Combs' work is also supported by the National Multiple Sclerosis Society.
It is estimated that Alzheimer's disease affects more than five million Americans. About 411,000 new cases are diagnosed annually in the United States. -- School of Medicine and Health Sciences.
|Fargo physicians assume new roles|
Two Fargo physicians will assume the duties of Bruce Pitts, who has announced his resignation as associate dean and director of graduate medical education at the School of Medicine and Health Sciences' Southeast Campus, based in Fargo.
Pitts is leaving his part-time position with the school to take on the full-time role of executive vice president for clinical services at MeritCare Health System, where he has served as a senior executive since 1997.
Julie Blehm, an internist and geriatrics specialist, has been appointed associate dean for the Southeast Campus of the School of Medicine and Health Sciences.

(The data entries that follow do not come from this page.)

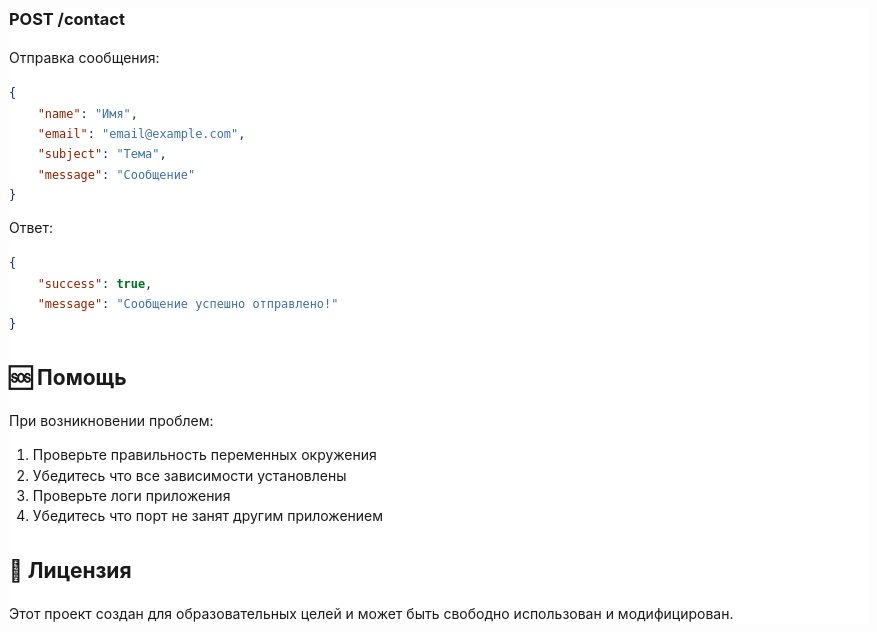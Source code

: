### POST /contact

Отправка сообщения:

```json
{
    "name": "Имя",
    "email": "email@example.com",
    "subject": "Тема",
    "message": "Сообщение"
}
```

Ответ:
```json
{
    "success": true,
    "message": "Сообщение успешно отправлено!"
}
```

## 🆘 Помощь

При возникновении проблем:

1. Проверьте правильность переменных окружения
2. Убедитесь что все зависимости установлены
3. Проверьте логи приложения
4. Убедитесь что порт не занят другим приложением

## 📄 Лицензия

Этот проект создан для образовательных целей и может быть свободно использован и модифицирован. 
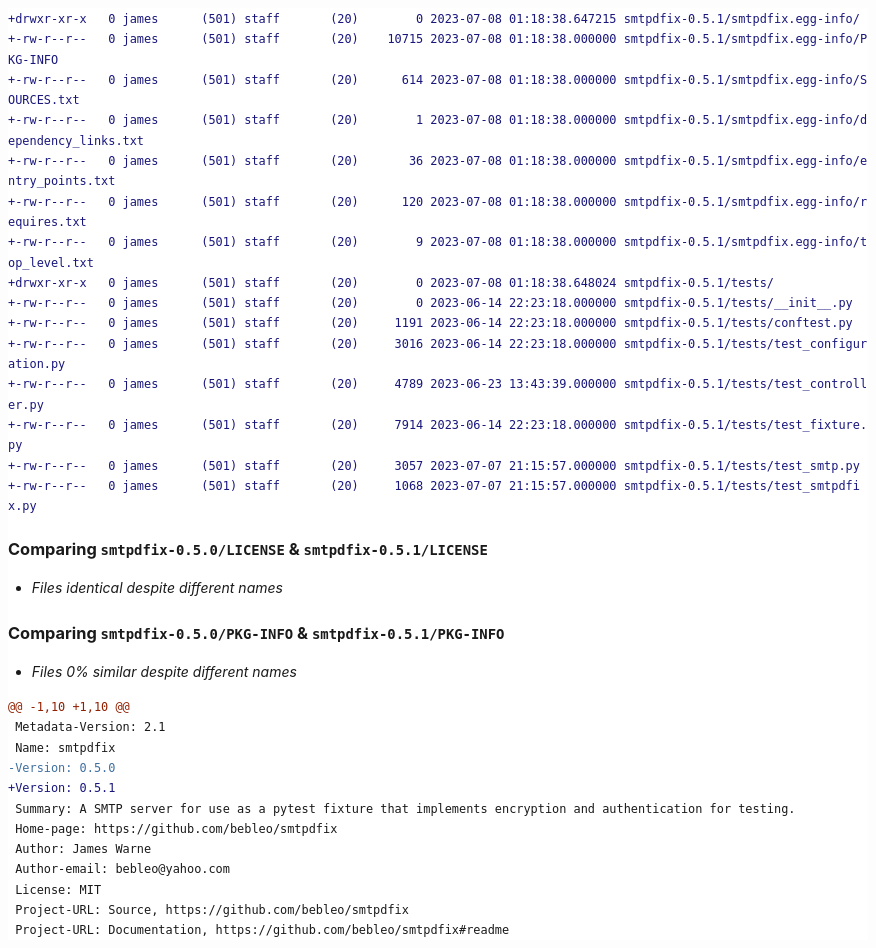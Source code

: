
 ```diff
+drwxr-xr-x   0 james      (501) staff       (20)        0 2023-07-08 01:18:38.647215 smtpdfix-0.5.1/smtpdfix.egg-info/
+-rw-r--r--   0 james      (501) staff       (20)    10715 2023-07-08 01:18:38.000000 smtpdfix-0.5.1/smtpdfix.egg-info/PKG-INFO
+-rw-r--r--   0 james      (501) staff       (20)      614 2023-07-08 01:18:38.000000 smtpdfix-0.5.1/smtpdfix.egg-info/SOURCES.txt
+-rw-r--r--   0 james      (501) staff       (20)        1 2023-07-08 01:18:38.000000 smtpdfix-0.5.1/smtpdfix.egg-info/dependency_links.txt
+-rw-r--r--   0 james      (501) staff       (20)       36 2023-07-08 01:18:38.000000 smtpdfix-0.5.1/smtpdfix.egg-info/entry_points.txt
+-rw-r--r--   0 james      (501) staff       (20)      120 2023-07-08 01:18:38.000000 smtpdfix-0.5.1/smtpdfix.egg-info/requires.txt
+-rw-r--r--   0 james      (501) staff       (20)        9 2023-07-08 01:18:38.000000 smtpdfix-0.5.1/smtpdfix.egg-info/top_level.txt
+drwxr-xr-x   0 james      (501) staff       (20)        0 2023-07-08 01:18:38.648024 smtpdfix-0.5.1/tests/
+-rw-r--r--   0 james      (501) staff       (20)        0 2023-06-14 22:23:18.000000 smtpdfix-0.5.1/tests/__init__.py
+-rw-r--r--   0 james      (501) staff       (20)     1191 2023-06-14 22:23:18.000000 smtpdfix-0.5.1/tests/conftest.py
+-rw-r--r--   0 james      (501) staff       (20)     3016 2023-06-14 22:23:18.000000 smtpdfix-0.5.1/tests/test_configuration.py
+-rw-r--r--   0 james      (501) staff       (20)     4789 2023-06-23 13:43:39.000000 smtpdfix-0.5.1/tests/test_controller.py
+-rw-r--r--   0 james      (501) staff       (20)     7914 2023-06-14 22:23:18.000000 smtpdfix-0.5.1/tests/test_fixture.py
+-rw-r--r--   0 james      (501) staff       (20)     3057 2023-07-07 21:15:57.000000 smtpdfix-0.5.1/tests/test_smtp.py
+-rw-r--r--   0 james      (501) staff       (20)     1068 2023-07-07 21:15:57.000000 smtpdfix-0.5.1/tests/test_smtpdfix.py
```

### Comparing `smtpdfix-0.5.0/LICENSE` & `smtpdfix-0.5.1/LICENSE`

 * *Files identical despite different names*

### Comparing `smtpdfix-0.5.0/PKG-INFO` & `smtpdfix-0.5.1/PKG-INFO`

 * *Files 0% similar despite different names*

```diff
@@ -1,10 +1,10 @@
 Metadata-Version: 2.1
 Name: smtpdfix
-Version: 0.5.0
+Version: 0.5.1
 Summary: A SMTP server for use as a pytest fixture that implements encryption and authentication for testing.
 Home-page: https://github.com/bebleo/smtpdfix
 Author: James Warne
 Author-email: bebleo@yahoo.com
 License: MIT
 Project-URL: Source, https://github.com/bebleo/smtpdfix
 Project-URL: Documentation, https://github.com/bebleo/smtpdfix#readme
```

She will continue her practice with MeritCare Health System in Fargo.
David Theige, a hospitalist with MeritCare Medical Group, will assume the role of assistant dean for graduate medical education at the UND medical school, overseeing residency programs in family medicine, internal medicine, psychiatry and general surgery and a one-year transitional program. He will continue to practice at MeritCare Health System in Fargo.
Blehm, a 1981 graduate of the UND medical school, is board-certified in internal medicine and geriatrics. An associate professor of internal medicine, she directs the school's internal medicine residency outpatient clinic in Fargo.
Originally from Hatton, N.D., Blehm holds a bachelor's degree from Concordia College in Moorhead, Minn. After earning the M.D. degree at UND, she completed residency training in internal medicine at Iowa Methodist Medical Center, in a program affiliated with the University of Iowa.
Theige, a 1985 graduate of the UND medical school, is board-certified in internal medicine and directs the school's internal medicine residency and transitional programs in Fargo. He is an associate professor of internal medicine at the school.
Theige holds an undergraduate degree from UND and, after earning his medical degree, took internal medicine residency training through the UND program based in Fargo. He has been recognized several times for outstanding teaching of medical students and residents. -- School of Medicine and Health Sciences.